=== Task directions ===
This task calls for the lines below starting at the one containing "the Error is Constant" and ending at the one containing "Die Fernsteuerung ist", repeated exactly with both ends kept and pictures left out.

[Dataset items]
'''
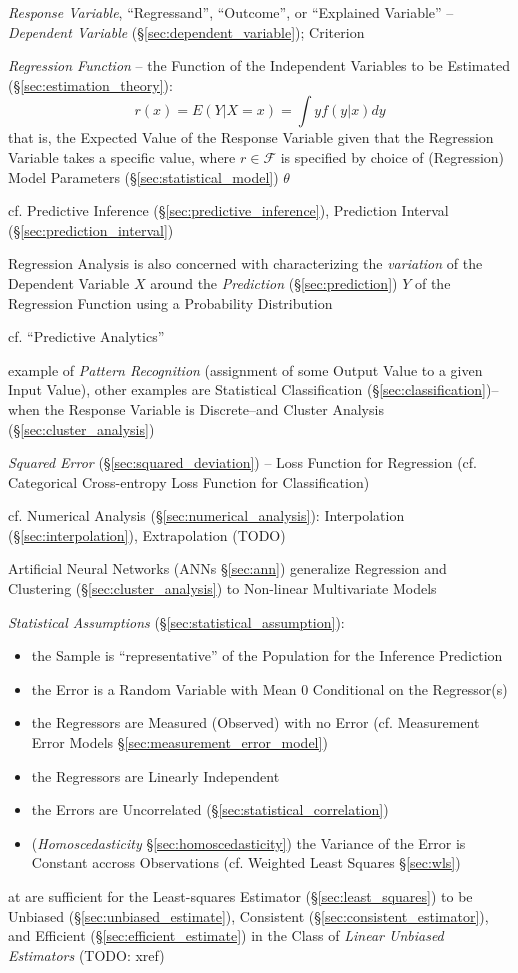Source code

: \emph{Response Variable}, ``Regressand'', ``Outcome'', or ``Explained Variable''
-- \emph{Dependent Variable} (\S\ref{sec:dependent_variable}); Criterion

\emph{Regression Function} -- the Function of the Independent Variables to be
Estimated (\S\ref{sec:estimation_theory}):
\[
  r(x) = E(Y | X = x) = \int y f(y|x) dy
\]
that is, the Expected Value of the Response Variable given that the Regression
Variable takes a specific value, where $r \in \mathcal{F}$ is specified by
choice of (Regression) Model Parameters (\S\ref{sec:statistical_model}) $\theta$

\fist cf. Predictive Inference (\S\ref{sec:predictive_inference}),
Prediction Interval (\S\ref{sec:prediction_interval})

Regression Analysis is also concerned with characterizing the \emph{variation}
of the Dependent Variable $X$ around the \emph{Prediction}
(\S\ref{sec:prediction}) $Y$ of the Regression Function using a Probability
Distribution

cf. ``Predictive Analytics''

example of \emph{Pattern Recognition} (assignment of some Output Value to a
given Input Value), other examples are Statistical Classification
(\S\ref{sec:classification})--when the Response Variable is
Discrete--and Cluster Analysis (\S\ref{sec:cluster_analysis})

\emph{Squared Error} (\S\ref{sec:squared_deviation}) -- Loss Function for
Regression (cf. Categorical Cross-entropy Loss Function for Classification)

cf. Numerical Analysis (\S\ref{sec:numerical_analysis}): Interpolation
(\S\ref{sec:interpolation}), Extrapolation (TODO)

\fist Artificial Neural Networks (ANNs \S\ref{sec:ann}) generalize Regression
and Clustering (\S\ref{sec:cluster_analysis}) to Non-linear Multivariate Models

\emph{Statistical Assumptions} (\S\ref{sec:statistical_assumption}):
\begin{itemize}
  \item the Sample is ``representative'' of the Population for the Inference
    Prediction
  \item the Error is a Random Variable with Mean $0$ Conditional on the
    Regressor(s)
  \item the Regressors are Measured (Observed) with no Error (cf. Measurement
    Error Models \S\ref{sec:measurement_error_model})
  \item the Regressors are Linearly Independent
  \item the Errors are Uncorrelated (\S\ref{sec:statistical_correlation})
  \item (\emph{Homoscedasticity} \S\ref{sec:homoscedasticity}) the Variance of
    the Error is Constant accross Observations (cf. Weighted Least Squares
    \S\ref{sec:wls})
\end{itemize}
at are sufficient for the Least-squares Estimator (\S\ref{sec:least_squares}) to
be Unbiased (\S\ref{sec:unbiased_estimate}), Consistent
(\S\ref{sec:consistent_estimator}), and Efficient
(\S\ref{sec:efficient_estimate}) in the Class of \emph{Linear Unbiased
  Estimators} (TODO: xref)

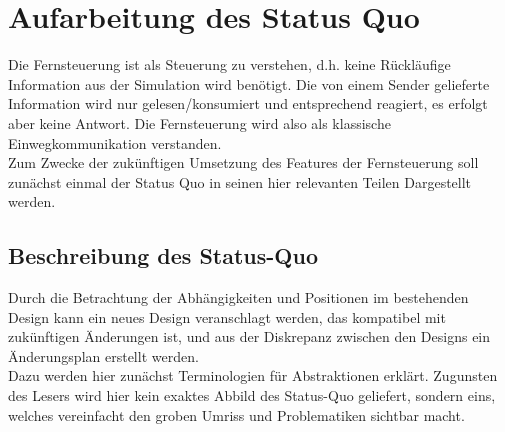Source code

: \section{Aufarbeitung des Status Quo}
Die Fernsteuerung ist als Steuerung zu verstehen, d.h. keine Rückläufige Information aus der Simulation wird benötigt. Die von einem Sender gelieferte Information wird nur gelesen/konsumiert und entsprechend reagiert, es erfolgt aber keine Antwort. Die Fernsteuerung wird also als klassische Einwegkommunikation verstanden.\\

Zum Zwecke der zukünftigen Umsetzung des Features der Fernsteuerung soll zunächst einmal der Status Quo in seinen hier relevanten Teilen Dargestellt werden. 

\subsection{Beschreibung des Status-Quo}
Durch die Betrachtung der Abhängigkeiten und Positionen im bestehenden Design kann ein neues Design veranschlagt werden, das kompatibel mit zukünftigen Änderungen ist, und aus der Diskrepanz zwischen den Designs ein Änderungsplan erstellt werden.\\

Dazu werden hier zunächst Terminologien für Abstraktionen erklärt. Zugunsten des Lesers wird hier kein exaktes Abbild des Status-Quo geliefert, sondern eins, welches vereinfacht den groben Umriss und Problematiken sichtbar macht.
'''
'''
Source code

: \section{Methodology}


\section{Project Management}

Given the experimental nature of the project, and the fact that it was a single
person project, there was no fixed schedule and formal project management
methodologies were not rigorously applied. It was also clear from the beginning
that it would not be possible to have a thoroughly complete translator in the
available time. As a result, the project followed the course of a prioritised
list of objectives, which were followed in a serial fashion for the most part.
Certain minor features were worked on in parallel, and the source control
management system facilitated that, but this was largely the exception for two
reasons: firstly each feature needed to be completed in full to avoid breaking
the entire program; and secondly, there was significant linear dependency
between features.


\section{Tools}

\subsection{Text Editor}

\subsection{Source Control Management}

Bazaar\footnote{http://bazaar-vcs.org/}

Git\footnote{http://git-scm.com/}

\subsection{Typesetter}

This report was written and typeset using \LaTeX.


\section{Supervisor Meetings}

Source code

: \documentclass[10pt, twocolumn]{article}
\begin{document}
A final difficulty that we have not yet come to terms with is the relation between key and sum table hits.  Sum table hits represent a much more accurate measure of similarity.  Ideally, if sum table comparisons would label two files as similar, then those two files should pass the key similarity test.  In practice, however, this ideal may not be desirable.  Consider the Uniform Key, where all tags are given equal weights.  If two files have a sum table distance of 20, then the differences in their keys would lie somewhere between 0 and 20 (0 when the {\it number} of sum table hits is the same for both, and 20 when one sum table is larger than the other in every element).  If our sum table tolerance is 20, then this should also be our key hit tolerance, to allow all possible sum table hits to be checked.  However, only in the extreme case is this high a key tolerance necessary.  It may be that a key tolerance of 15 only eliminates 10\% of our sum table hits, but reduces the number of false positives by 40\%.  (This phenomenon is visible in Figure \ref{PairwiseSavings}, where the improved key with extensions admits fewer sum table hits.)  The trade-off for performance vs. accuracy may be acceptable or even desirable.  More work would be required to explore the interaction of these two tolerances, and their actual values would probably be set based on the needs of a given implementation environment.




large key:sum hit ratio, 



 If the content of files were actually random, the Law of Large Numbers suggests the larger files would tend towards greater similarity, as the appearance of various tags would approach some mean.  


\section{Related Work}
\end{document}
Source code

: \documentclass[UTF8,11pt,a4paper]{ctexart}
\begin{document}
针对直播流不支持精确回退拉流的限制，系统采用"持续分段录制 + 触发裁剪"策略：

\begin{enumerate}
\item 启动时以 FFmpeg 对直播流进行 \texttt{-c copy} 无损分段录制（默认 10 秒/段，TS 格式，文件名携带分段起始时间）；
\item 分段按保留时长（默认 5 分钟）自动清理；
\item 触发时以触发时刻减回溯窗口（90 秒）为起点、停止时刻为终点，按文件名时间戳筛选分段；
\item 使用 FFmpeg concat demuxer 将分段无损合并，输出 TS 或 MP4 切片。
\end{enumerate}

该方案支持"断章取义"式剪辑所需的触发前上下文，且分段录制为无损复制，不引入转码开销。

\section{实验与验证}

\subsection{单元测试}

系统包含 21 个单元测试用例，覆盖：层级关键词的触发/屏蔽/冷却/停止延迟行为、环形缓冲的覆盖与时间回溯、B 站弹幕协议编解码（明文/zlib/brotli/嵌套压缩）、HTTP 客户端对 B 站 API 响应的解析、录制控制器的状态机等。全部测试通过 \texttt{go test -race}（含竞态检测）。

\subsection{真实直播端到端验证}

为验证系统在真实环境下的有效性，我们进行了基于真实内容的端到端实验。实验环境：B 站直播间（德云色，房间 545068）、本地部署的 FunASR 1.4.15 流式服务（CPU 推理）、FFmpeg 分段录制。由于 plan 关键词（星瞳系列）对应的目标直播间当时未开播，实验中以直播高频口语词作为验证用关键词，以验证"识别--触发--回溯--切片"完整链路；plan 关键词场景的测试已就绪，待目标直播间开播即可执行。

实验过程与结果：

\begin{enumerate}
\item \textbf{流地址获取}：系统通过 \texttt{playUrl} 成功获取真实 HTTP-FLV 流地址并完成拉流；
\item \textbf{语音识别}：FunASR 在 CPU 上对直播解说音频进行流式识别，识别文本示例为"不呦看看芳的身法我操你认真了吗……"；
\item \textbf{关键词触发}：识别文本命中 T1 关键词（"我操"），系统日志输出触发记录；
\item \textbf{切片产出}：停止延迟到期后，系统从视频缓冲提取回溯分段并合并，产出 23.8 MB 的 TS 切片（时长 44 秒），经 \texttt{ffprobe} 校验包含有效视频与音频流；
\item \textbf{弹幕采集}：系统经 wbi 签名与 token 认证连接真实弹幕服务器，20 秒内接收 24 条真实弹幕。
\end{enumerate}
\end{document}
'''
'''
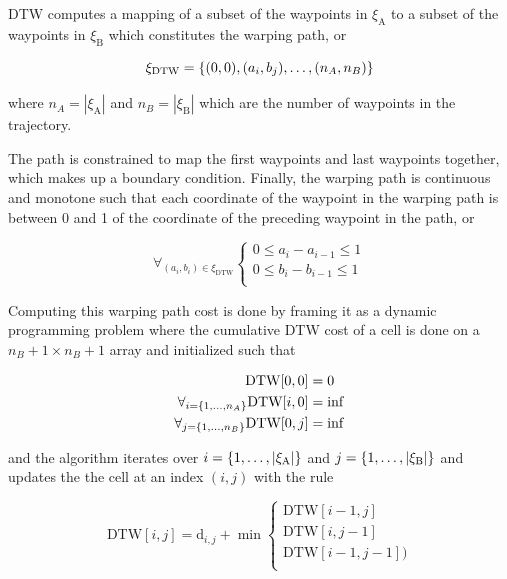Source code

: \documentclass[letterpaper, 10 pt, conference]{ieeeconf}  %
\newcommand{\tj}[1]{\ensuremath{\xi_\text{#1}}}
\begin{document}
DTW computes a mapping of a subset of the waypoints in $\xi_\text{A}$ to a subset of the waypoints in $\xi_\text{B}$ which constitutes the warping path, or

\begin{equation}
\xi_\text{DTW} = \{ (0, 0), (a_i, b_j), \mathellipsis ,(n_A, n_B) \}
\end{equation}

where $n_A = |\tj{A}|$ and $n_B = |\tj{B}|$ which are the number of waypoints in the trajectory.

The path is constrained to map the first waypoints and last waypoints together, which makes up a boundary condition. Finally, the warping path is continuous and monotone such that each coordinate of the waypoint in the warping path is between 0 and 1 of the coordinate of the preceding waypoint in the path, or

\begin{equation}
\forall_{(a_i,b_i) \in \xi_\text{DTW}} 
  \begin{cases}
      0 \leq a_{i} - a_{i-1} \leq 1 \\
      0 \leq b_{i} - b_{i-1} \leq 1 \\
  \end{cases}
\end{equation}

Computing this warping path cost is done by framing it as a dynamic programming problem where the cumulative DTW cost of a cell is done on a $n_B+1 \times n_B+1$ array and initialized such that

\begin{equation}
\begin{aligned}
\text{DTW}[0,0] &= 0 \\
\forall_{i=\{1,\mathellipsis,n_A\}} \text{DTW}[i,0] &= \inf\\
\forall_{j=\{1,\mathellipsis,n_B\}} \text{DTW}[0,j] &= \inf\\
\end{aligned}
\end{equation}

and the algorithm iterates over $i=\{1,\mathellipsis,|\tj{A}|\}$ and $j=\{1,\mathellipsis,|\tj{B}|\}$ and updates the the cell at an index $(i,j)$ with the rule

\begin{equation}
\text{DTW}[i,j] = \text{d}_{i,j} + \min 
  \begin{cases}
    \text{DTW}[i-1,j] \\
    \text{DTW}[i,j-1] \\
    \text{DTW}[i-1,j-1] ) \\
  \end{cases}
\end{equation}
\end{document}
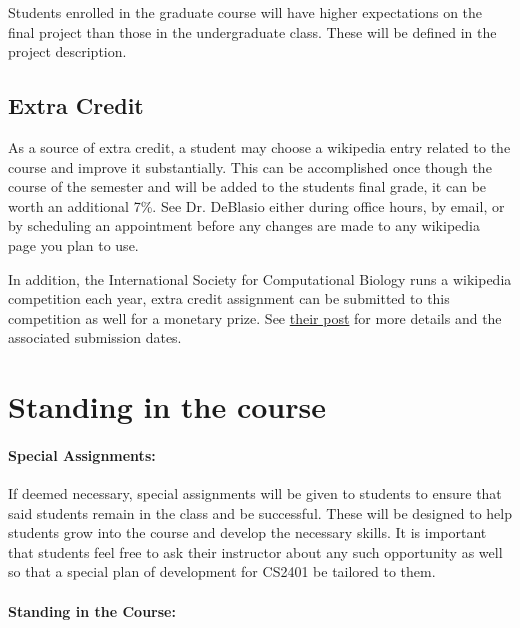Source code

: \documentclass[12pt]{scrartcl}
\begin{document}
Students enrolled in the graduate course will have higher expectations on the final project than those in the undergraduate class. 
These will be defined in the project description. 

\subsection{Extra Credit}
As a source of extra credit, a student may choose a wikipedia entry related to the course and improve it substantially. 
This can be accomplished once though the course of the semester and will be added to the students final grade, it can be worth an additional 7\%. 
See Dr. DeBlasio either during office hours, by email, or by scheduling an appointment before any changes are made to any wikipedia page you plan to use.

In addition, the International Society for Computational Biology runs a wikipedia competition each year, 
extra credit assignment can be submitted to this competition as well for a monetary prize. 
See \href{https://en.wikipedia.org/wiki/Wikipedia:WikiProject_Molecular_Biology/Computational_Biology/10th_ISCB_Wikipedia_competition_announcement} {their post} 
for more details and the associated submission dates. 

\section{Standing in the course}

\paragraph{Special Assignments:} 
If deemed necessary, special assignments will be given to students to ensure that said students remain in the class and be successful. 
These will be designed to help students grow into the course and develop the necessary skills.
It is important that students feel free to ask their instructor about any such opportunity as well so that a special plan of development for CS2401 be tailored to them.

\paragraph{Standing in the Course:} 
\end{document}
'''
=== Written answer ===
    the Error is Constant accross Observations (cf. Weighted Least Squares
    \S\ref{sec:wls})
\end{itemize}
at are sufficient for the Least-squares Estimator (\S\ref{sec:least_squares}) to
be Unbiased (\S\ref{sec:unbiased_estimate}), Consistent
(\S\ref{sec:consistent_estimator}), and Efficient
(\S\ref{sec:efficient_estimate}) in the Class of \emph{Linear Unbiased
  Estimators} (TODO: xref)

Source code

: \section{Aufarbeitung des Status Quo}
Die Fernsteuerung ist als Steuerung zu verstehen, d.h. keine Rückläufige Information aus der Simulation wird benötigt. Die von einem Sender gelieferte Information wird nur gelesen/konsumiert und entsprechend reagiert, es erfolgt aber keine Antwort. Die Fernsteuerung wird also als klassische Einwegkommunikation verstanden.\\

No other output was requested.